A new multi-year agreement will provide the more than 6 million BCBSTX members with in-network access to GMR’s life-saving emergency air medical transports.

(DALLAS, Texas) – Global Medical Response (GMR) today announced a new multi-year agreement with Blue Cross and Blue Shield of Texas (BCBSTX). This agreement provides the more than 6 million BCBSTX members with in-network access to GMR’s life-saving emergency air medical transports.
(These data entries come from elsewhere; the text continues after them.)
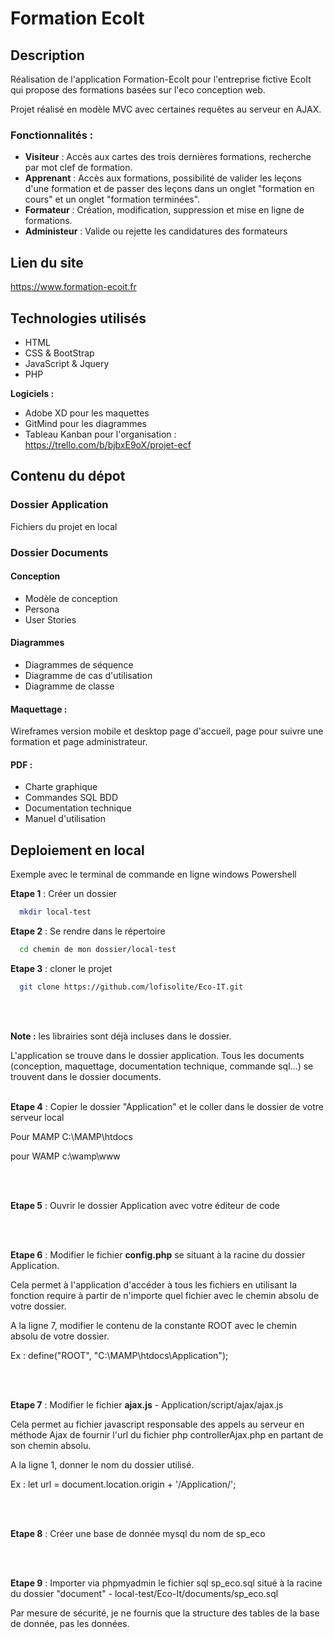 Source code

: 
# Formation EcoIt
## Description
Réalisation de l'application Formation-EcoIt pour l'entreprise fictive EcoIt qui propose des formations basées sur l'eco conception web.

Projet réalisé en modèle MVC avec certaines requêtes au serveur en AJAX.


### Fonctionnalités : 
- **Visiteur** : Accès aux cartes des trois dernières formations, recherche par mot clef de formation.
- **Apprenant** : Accès aux formations, possibilité de valider les leçons d'une formation et de passer des leçons dans un onglet "formation en cours" et un onglet "formation terminées".
- **Formateur** : Création, modification, suppression et mise en ligne de formations.
- **Administeur** : Valide ou rejette les candidatures des formateurs

## Lien du site
https://www.formation-ecoit.fr

## Technologies utilisés
- HTML
- CSS & BootStrap
- JavaScript & Jquery
- PHP

**Logiciels :**
- Adobe XD pour les maquettes
- GitMind pour les diagrammes
- Tableau Kanban pour l'organisation : https://trello.com/b/bjbxE9oX/projet-ecf

## Contenu du dépot
### Dossier Application
Fichiers du projet en local

### Dossier Documents
#### Conception
- Modèle de conception
- Persona 
- User Stories

#### Diagrammes
- Diagrammes de séquence
- Diagramme de cas d'utilisation
- Diagramme de classe

#### Maquettage :
Wireframes version mobile et desktop page d'accueil, page pour suivre une formation et page administrateur.

#### PDF :
- Charte graphique
- Commandes SQL BDD
- Documentation technique
- Manuel d'utilisation


## Deploiement en local
Exemple avec le terminal de commande en ligne windows Powershell


**Etape 1** : Créer un dossier
```bash
  mkdir local-test
```

**Etape 2** : Se rendre dans le répertoire

```bash
  cd chemin de mon dossier/local-test
```

**Etape 3** : cloner le projet
```bash
  git clone https://github.com/lofisolite/Eco-IT.git
```
<br />
<br />

**Note :** les librairies sont déjà incluses dans le dossier.

L'application se trouve dans le dossier application. Tous les documents (conception, maquettage, documentation technique, commande sql...) se trouvent dans le dossier documents.
<br />
<br />

**Etape 4** : Copier le dossier "Application" et le coller dans le dossier de votre serveur local

Pour MAMP
C:\MAMP\htdocs

pour WAMP
c:\wamp\www

<br />
<br />

**Etape 5** : Ouvrir le dossier Application avec votre éditeur de code

<br />
<br />

**Etape 6** : Modifier le fichier **config.php** se situant à la racine du dossier Application.


Cela permet à l'application d'accéder à tous les fichiers en utilisant la fonction require à partir de n'importe quel fichier avec le chemin absolu de votre dossier.


A la ligne 7, modifier le contenu de la constante ROOT avec le chemin absolu de votre dossier.


Ex : define("ROOT", "C:\MAMP\htdocs\Application");

<br />
<br />

**Etape 7** : Modifier le fichier **ajax.js** - Application/script/ajax/ajax.js 


Cela permet au fichier javascript responsable des appels au serveur en méthode Ajax de fournir l'url du fichier php controllerAjax.php en partant de son chemin absolu.


A la ligne 1, donner le nom du dossier utilisé.


Ex : let url = document.location.origin + '/Application/';

<br />
<br />

**Etape 8** : Créer une base de donnée mysql du nom de sp_eco

<br />
<br />

**Etape 9** : Importer via phpmyadmin le fichier sql sp_eco.sql situé à la racine du dossier "document" - local-test/Eco-It/documents/sp_eco.sql


Par mesure de sécurité, je ne fournis que la structure des tables de la base de donnée, pas les données.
This in-network contract with GMR, the largest provider of emergent air medical services in Texas, covers all 254 Texas counties and includes services provided by AeroCare (operated by Med-Trans Corporation), Air Evac Lifeteam, Methodist AirCare (operated by Air Evac Lifeteam and REACH Air Medical), Houston County and Southeast Texas Air Rescue (operated by Air Evac Lifeteam), REACH Air Medical, and Air Med Response. In addition, AirMed International will be in-network and provide non-emergent services for BCBSTX members.
“More than 3 million Texans live in a rural area where access to a Level 1 or 2 trauma center can be more than an hour away by ground ambulance, and emergency air medical transports serve as a safety net where access to care is limited due to the closure of more and more of the state’s rural hospitals,” said Steve Dralle, President, South Region. “Global Medical Response companies provide over 12,000 annual air medical transports in Texas – all in support of our mission to provide care to the world at a moment’s notice.”
Dralle said the new agreement, combined with other in-network agreements and patients who have Medicare or Medicaid, means that 82 percent of GMR’s Texas emergent air transports are covered. BCBSTX members will their receive in-network benefits and will not receive a balance bill.
“When insurers like BCBSTX fairly engage in in-network conversations with our company and recognize the life-saving services we provide, we can come to equitable partnerships that take the patients out of the middle without the need for unnecessary government intervention,” Dralle said.